"Kalau salah itu akan terus ada, meskipun kita meninggal itu tetap ada dan tuduhan itu akan terus ada sehingga berisiko dalam agama,"
Surabaya (ANTARA) - Jurnalis senior Kantor Berita ANTARA Edy M Yakub memaparkan pemikirannya melalui buku yang berjudul "Kesalehan Digital" dalam acara bertajuk Workshop Booming Generasi Digital yang digelar oleh Ikatan Pelajar Nahdlatul Ulama (IPNU) Jawa Timur di Kota Pasuruan.

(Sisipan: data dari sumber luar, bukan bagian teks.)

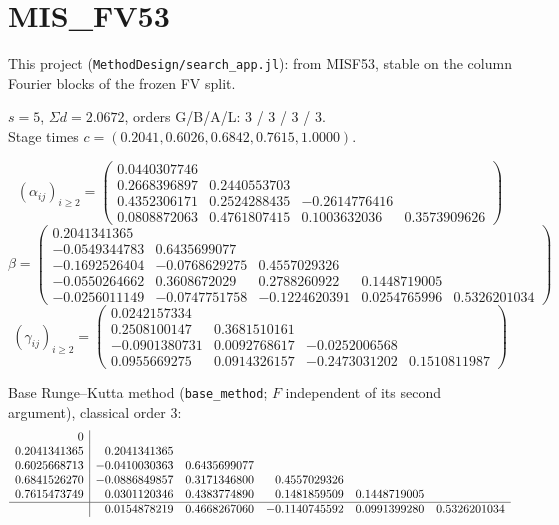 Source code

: \documentclass[11pt,a4paper]{article}
\begin{document}
\section{MIS\_FV53}
This project (\texttt{MethodDesign/search\_app.jl}): from MISF53, stable on the column Fourier blocks of the frozen FV split.

\noindent $s=5$, $\Sigma d=2.0672$, orders G/B/A/L: 3 / 3 / 3 / 3.\\ Stage times $c=(0.2041, 0.6026, 0.6842, 0.7615, 1.0000)$.

{\footnotesize\[(\alpha_{ij})_{i\ge2}=\left(\begin{array}{rrrr}0.0440307746 &  &  & \\
0.2668396897 & 0.2440553703 &  & \\
0.4352306171 & 0.2524288435 & -0.2614776416 & \\
0.0808872063 & 0.4761807415 & 0.1003632036 & 0.3573909626\end{array}\right)\]
\[\beta=\left(\begin{array}{rrrrr}0.2041341365 &  &  &  & \\
-0.0549344783 & 0.6435699077 &  &  & \\
-0.1692526404 & -0.0768629275 & 0.4557029326 &  & \\
-0.0550264662 & 0.3608672029 & 0.2788260922 & 0.1448719005 & \\
-0.0256011149 & -0.0747751758 & -0.1224620391 & 0.0254765996 & 0.5326201034\end{array}\right)\]
\[(\gamma_{ij})_{i\ge2}=\left(\begin{array}{rrrr}0.0242157334 &  &  & \\
0.2508100147 & 0.3681510161 &  & \\
-0.0901380731 & 0.0092768617 & -0.0252006568 & \\
0.0955669275 & 0.0914326157 & -0.2473031202 & 0.1510811987\end{array}\right)\]}

\noindent Base Runge--Kutta method (\texttt{base\_method}; $F$ independent of its second argument), classical order 3:
{\footnotesize\[\begin{array}{r|rrrrr}0 &  &  &  &  & \\
0.2041341365 & 0.2041341365 &  &  &  & \\
0.6025668713 & -0.0410030363 & 0.6435699077 &  &  & \\
0.6841526270 & -0.0886849857 & 0.3171346800 & 0.4557029326 &  & \\
0.7615473749 & 0.0301120346 & 0.4383774890 & 0.1481859509 & 0.1448719005 & \\\hline
 & 0.0154878219 & 0.4668267060 & -0.1140745592 & 0.0991399280 & 0.5326201034\end{array}\]}
\end{document}
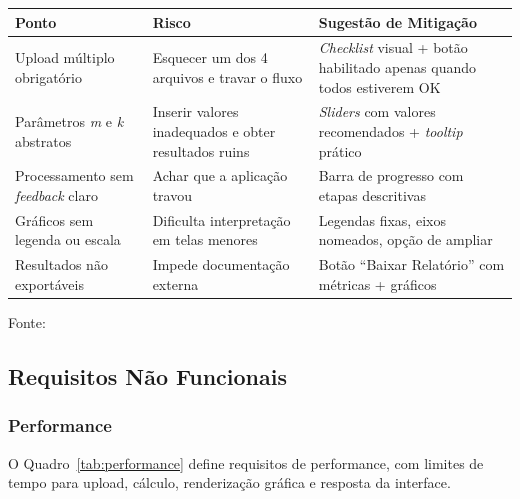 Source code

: \begin{quadro}[ht]
\begin{center}
\small
\captionsetup{justification=centering, labelsep=endash, width=0.75\linewidth}
\caption{Pontos críticos de usabilidade e estratégias de mitigação.}
\label{tab:pontos-criticos}
\begin{threeparttable}
\begin{tabularx}{\textwidth}{|l|X|X|} \hline
\textbf{Ponto} & \textbf{Risco} & \textbf{Sugestão de Mitigação} \\ \hline
Upload múltiplo obrigatório & Esquecer um dos 4 arquivos e travar o fluxo & \textit{Checklist} visual + botão habilitado apenas quando todos estiverem OK \\ \hline
Parâmetros \textit{m} e \textit{k} abstratos & Inserir valores inadequados e obter resultados ruins & \textit{Sliders} com valores recomendados + \textit{tooltip} prático \\ \hline
Processamento sem \textit{feedback} claro & Achar que a aplicação travou & Barra de progresso com etapas descritivas \\ \hline
Gráficos sem legenda ou escala & Dificulta interpretação em telas menores & Legendas fixas, eixos nomeados, opção de ampliar \\ \hline
Resultados não exportáveis & Impede documentação externa & Botão ``Baixar Relatório'' com métricas + gráficos \\ \hline
\end{tabularx}
\begin{tablenotes}[flushleft]
\footnotesize
\item Fonte:~\oautor
\end{tablenotes}
\end{threeparttable}
\end{center}
\end{quadro}



\subsection{Requisitos Não Funcionais}
\label{subsec:nao-funcionais}

\subsubsection{Performance}
\label{ssubsec:performance}
O Quadro~\ref{tab:performance} define requisitos de performance, com limites de tempo para upload, cálculo, renderização gráfica e resposta da interface.

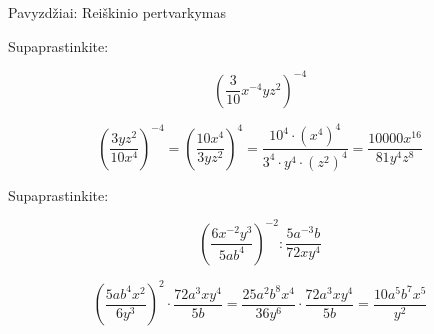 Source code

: \documentclass[aspectratio=169,10pt]{beamer}
\begin{document}
\begin{frame}{Pavyzdžiai: Reiškinio pertvarkymas}

    \small

    \begin{example}[3]

        Supaprastinkite:

        \[
        \left(
        \frac{3}{10}x^{-4}yz^2
        \right)^{-4}
        \]

        \[
        \left(
        \frac{3yz^2}{10x^4}
        \right)^{-4}
        =
        \left(
        \frac{10x^4}{3yz^2}
        \right)^4
        =
        \frac{
        10^4\cdot(x^4)^4
        }{
        3^4\cdot y^4\cdot(z^2)^4
        }
        =
        \frac{10000x^{16}}
        {81y^4z^8}
        \]

    \end{example}

    \begin{example}[4]

        Supaprastinkite:

        \[
        \left(
        \frac{6x^{-2}y^3}{5ab^4}
        \right)^{-2}
        :
        \frac{5a^{-3}b}{72xy^4}
        \]

        \[
        \left(
        \frac{5ab^4x^2}{6y^3}
        \right)^2
        \cdot
        \frac{72a^3xy^4}{5b}
        =
        \frac{25a^2b^8x^4}{36y^6}
        \cdot
        \frac{72a^3xy^4}{5b}
        =
        \frac{10a^5b^7x^5}{y^2}
        \]

    \end{example}

\end{frame}

\end{document}
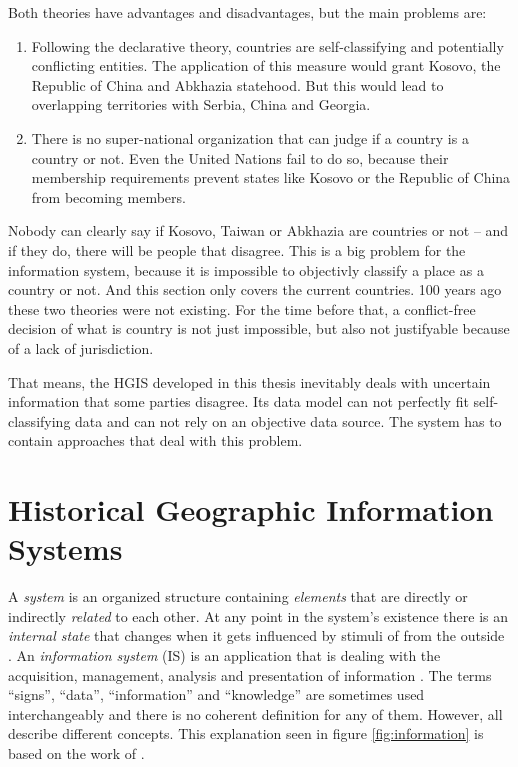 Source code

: Both theories have advantages and disadvantages, but the main problems are:
\begin{enumerate}
  \item Following the declarative theory, countries are self-classifying and potentially conflicting entities. The application of this measure would grant Kosovo, the Republic of China and Abkhazia statehood. But this would lead to overlapping territories with Serbia, China and Georgia.
  \item There is no super-national organization that can judge if a country is a country or not. Even the United Nations fail to do so, because their membership requirements prevent states like Kosovo or the Republic of China from becoming members.
\end{enumerate}

Nobody can clearly say if Kosovo, Taiwan or Abkhazia are countries or not -- and if they do, there will be people that disagree. This is a big problem for the information system, because it is impossible to objectivly classify a place as a country or not. And this section only covers the current countries. 100 years ago these two theories were not existing. For the time before that, a conflict-free decision of what is country is not just impossible, but also not justifyable because of a lack of jurisdiction.

That means, the HGIS developed in this thesis inevitably deals with uncertain information that some parties disagree. Its data model can not perfectly fit self-classifying data and can not rely on an objective data source. The system has to contain approaches that deal with this problem.



\section{Historical Geographic Information Systems} %
\label{sec:historical_geographic_information_systems}

A \emph{system} is an organized structure containing \emph{elements} that are directly or indirectly \emph{related} to each other. At any point in the system's existence there is an \emph{internal state} that changes when it gets influenced by stimuli of from the outside \cite{system}. An \emph{information system} (IS) is an application that is dealing with the acquisition, management, analysis and presentation of information \cite{informationSystem}. The terms ``signs'', ``data'', ``information'' and ``knowledge'' are sometimes used interchangeably and there is no coherent definition for any of them. However, all describe different concepts. This explanation seen in figure \ref{fig:information} is based on the work of \cite{datinfwis}.


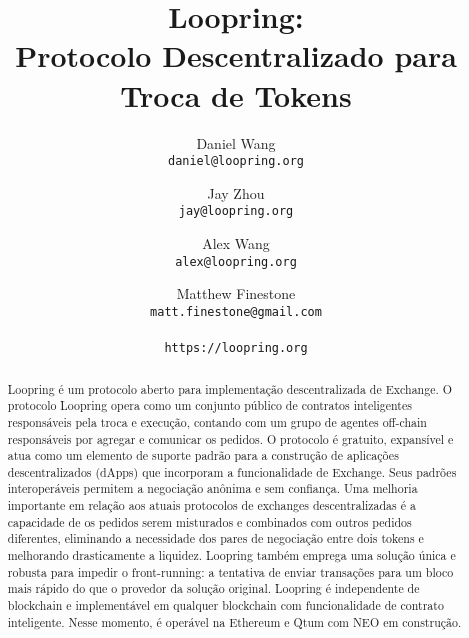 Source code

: \documentclass[UTF8,nofonts]{article}
\title{\textbf{Loopring:}\\\textbf{Protocolo Descentralizado para Troca de Tokens}}
\author{
  Daniel Wang\\
  \texttt{daniel@loopring.org}\\
  \and
  	Jay Zhou\\
  	\texttt{jay@loopring.org}\\
  	\and
  	Alex Wang\\
  	\texttt{alex@loopring.org}\\
  	\and
  	Matthew Finestone\\
  	\texttt{matt.finestone@gmail.com}\\ 
  \\
  \texttt{https://loopring.org}
 }
\begin{document}
\maketitle


\begin{abstract}
Loopring é um protocolo aberto para implementação descentralizada de Exchange. O protocolo Loopring opera como um conjunto público de contratos inteligentes responsáveis pela troca e execução, contando com um grupo de agentes off-chain responsáveis por agregar e comunicar os pedidos. O protocolo é gratuito, expansível e atua como um elemento de suporte padrão para a construção de aplicações descentralizados (dApps) que incorporam a funcionalidade de Exchange. Seus padrões interoperáveis permitem a negociação anônima e sem confiança. Uma melhoria importante em relação aos atuais protocolos de exchanges descentralizadas é a capacidade de os pedidos serem misturados e combinados com outros pedidos diferentes, eliminando a necessidade dos pares de negociação entre dois tokens e melhorando drasticamente a liquidez. Loopring também emprega uma solução única e robusta para impedir o front-running: a tentativa de enviar transações para um bloco mais rápido do que o provedor da solução original. Loopring é independente de blockchain e implementável em qualquer blockchain com funcionalidade de contrato inteligente. Nesse momento, é operável na Ethereum\cite{buterin2017ethereum} \cite{wood2014ethereum} e Qtum \cite{dai2017smart} com NEO \cite{atterlonn2018distributed} em construção.
\end{abstract}
\end{document}
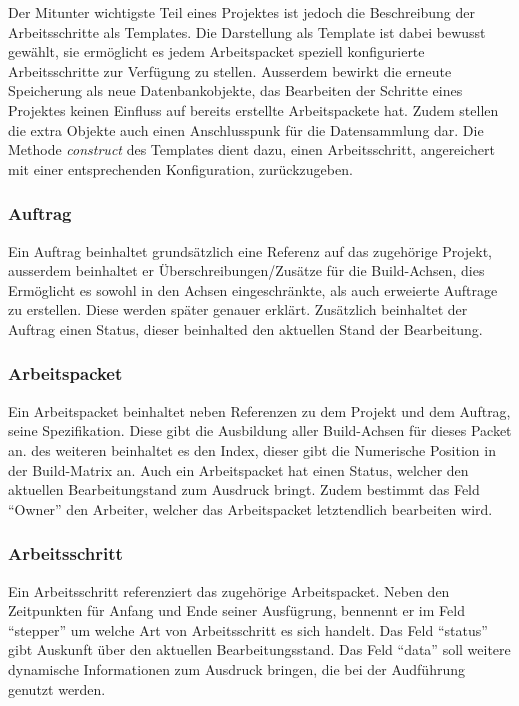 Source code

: Der Mitunter wichtigste Teil eines Projektes ist jedoch die Beschreibung der Arbeitsschritte als Templates.
Die Darstellung als Template ist dabei bewusst gew\"ahlt,
sie erm\"oglicht es jedem Arbeitspacket speziell konfigurierte Arbeitsschritte zur Verf\"ugung zu stellen.
Ausserdem bewirkt die erneute Speicherung als neue Datenbankobjekte,
das Bearbeiten der Schritte eines Projektes keinen Einfluss auf bereits erstellte Arbeitspackete hat.
Zudem stellen die extra Objekte auch einen Anschlusspunk f\"ur die Datensammlung dar.
Die Methode \textit{construct} des Templates dient dazu,
einen Arbeitsschritt, angereichert mit einer entsprechenden Konfiguration, zur\"uckzugeben.

\subsubsection{Auftrag}

Ein Auftrag beinhaltet grunds\"atzlich eine Referenz auf das zugeh\"orige Projekt,
ausserdem beinhaltet er \"Uberschreibungen/Zus\"atze f\"ur die Build-Achsen,
dies Erm\"oglicht es sowohl in den Achsen eingeschr\"ankte, als auch erweierte Auftrage zu erstellen.
Diese werden sp\"ater genauer erkl\"art.
Zus\"atzlich beinhaltet der Auftrag einen Status, dieser beinhalted den aktuellen Stand der Bearbeitung.

\subsubsection{Arbeitspacket}
Ein Arbeitspacket beinhaltet neben Referenzen zu dem Projekt und dem Auftrag,
seine Spezifikation. Diese gibt die Ausbildung aller Build-Achsen f\"ur dieses Packet an.
des weiteren beinhaltet es den Index, dieser gibt die Numerische Position in der Build-Matrix an.
Auch ein Arbeitspacket hat einen Status, welcher den aktuellen Bearbeitungstand zum Ausdruck bringt.
Zudem bestimmt das Feld ``Owner'' den Arbeiter, welcher das Arbeitspacket letztendlich bearbeiten wird.

\subsubsection{Arbeitsschritt}

Ein Arbeitsschritt referenziert das zugeh\"orige Arbeitspacket.
Neben den Zeitpunkten f\"ur Anfang und Ende seiner Ausf\"ugrung,
bennennt er im Feld ``stepper'' um welche Art von Arbeitsschritt es sich handelt.
Das Feld ``status'' gibt Auskunft \"uber den aktuellen Bearbeitungsstand.
Das Feld ``data'' soll weitere dynamische Informationen zum Ausdruck bringen,
die bei der Audf\"uhrung genutzt werden.

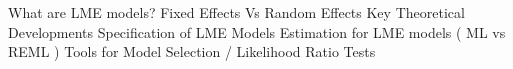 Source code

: What are LME models?
Fixed Effects Vs Random Effects
Key Theoretical Developments
Specification of LME Models
Estimation for LME models ( ML vs REML )
Tools for Model Selection / Likelihood Ratio Tests
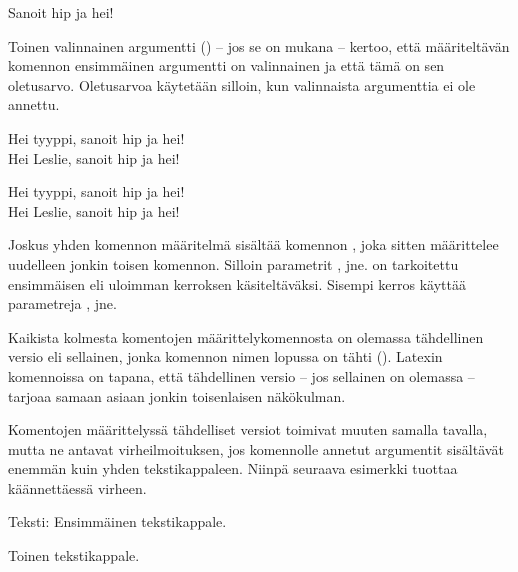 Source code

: \begin{tulossis}
  Sanoit hip ja hei!
\end{tulossis}

Toinen valinnainen argumentti () -- jos se on mukana --
kertoo, että määriteltävän komennon ensimmäinen argumentti on
valinnainen ja että tämä on sen ole\-tus\-arvo. Ole\-tus\-arvoa
käytetään silloin, kun valinnaista argumenttia ei ole annettu.

\pagebreak[3]

\begin{koodilohkosis}
  \newcommand{\komento}[3][tyyppi]{Hei #1, sanoit #2 ja #3!}
  \komento{hip}{hei} \\
  \komento[Leslie]{hip}{hei}
\end{koodilohkosis}

\begin{tulossis}
  Hei tyyppi, sanoit hip ja hei! \\
  Hei Leslie, sanoit hip ja hei!
\end{tulossis}

Joskus yhden komennon määritelmä sisältää komennon , joka sitten määrittelee uudelleen jonkin toisen
komennon. Silloin parametrit ,  jne. on
tarkoitettu ensimmäisen eli uloimman kerroksen käsiteltäväksi. Sisempi
kerros käyttää parametreja ,  jne.

Kaikista kolmesta komentojen määrittelykomennosta on olemassa
tähdellinen versio eli sellainen, jonka komennon nimen lopussa on tähti
(\koodi{*}). Latexin komennoissa on tapana, että tähdellinen versio --
jos sellainen on olemassa -- tarjoaa samaan asiaan jonkin toisenlaisen
näkökulman.

\begin{koodilohkosis}
  \newcommand*     {\nimi}[n][oletus]{määritelmä}
  \renewcommand*   {\nimi}[n][oletus]{määritelmä}
  \providecommand* {\nimi}[n][oletus]{määritelmä}
\end{koodilohkosis}

Komentojen määrittelyssä tähdelliset versiot toimivat muuten samalla
tavalla, mutta ne antavat virheilmoituksen, jos komennolle annetut
argumentit sisältävät enemmän kuin yhden tekstikappaleen. Niinpä
seuraava esimerkki tuottaa käännettäessä virheen.

\begin{koodilohkosis}
  \newcommand*{\komento}[1]{Teksti: #1}

  \komento{
    Ensimmäinen tekstikappale.

    Toinen tekstikappale.
  }
\end{koodilohkosis}

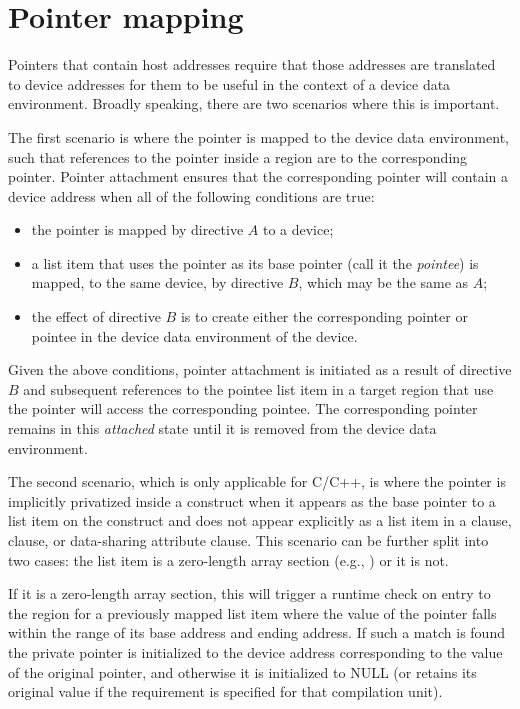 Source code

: \pagebreak
\section{Pointer mapping}
\label{sec:pointer_mapping}

Pointers that contain host addresses require that those addresses are translated to device addresses for them to be useful in the context of a device data environment. Broadly speaking, there are two scenarios where this is important.

The first scenario is where the pointer is mapped to the device data environment, such that references to the pointer inside a  region are to the corresponding pointer. Pointer attachment ensures that the corresponding pointer will contain a device address when all of the following conditions are true:
\begin{itemize}
 \item the pointer is mapped by directive $A$ to a device;
 \item a list item that uses the pointer as its base pointer (call it the \emph{pointee}) is mapped, to the same device, by directive $B$, which may be the same as $A$;
 \item the effect of directive $B$ is to create either the corresponding pointer or pointee in the device data environment of the device.
\end{itemize}

Given the above conditions, pointer attachment is initiated as a result of directive $B$ and subsequent references to the pointee list item in a target region that use the pointer will access the corresponding pointee. The corresponding pointer remains in this \emph{attached} state until it is removed from the device data environment.

The second scenario, which is only applicable for C/C++, is where the pointer is implicitly privatized inside a  construct when it appears as the base pointer to a list item on the construct and does not appear explicitly as a list item in a  clause,  clause, or data-sharing attribute clause. This scenario can be further split into two cases: the list item is a zero-length array section (e.g., ) or it is not.

If it is a zero-length array section, this will trigger a runtime check on entry to the  region for a previously mapped list item where the value of the pointer falls within the range of its base address and ending address. If such a match is found the private pointer is initialized to the device address corresponding to the value of the original pointer, and otherwise it is initialized to NULL (or retains its original value if the  requirement is specified for that compilation unit).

"Sejak 10 tahun terakhir, banyak pertanyaan kepada saya, intinya apakah betul foto atau video ini dengan narasi ini, itu banyak ditanyakan, terlebih saat pemilu," ucap Edy seperti keterangan diterima, Senin.

Menurut dia, kenapa di era digital saat ini banyak orang yang masih belum mengerti mana yang salah maupun fakta.

"Pandangan saya, di Indonesia kemungkinan belum mengalami budaya baca, saat itu hanya dongeng dan konon katanya, terlebih saat masuknya internet, jadi makin tertinggal," katanya.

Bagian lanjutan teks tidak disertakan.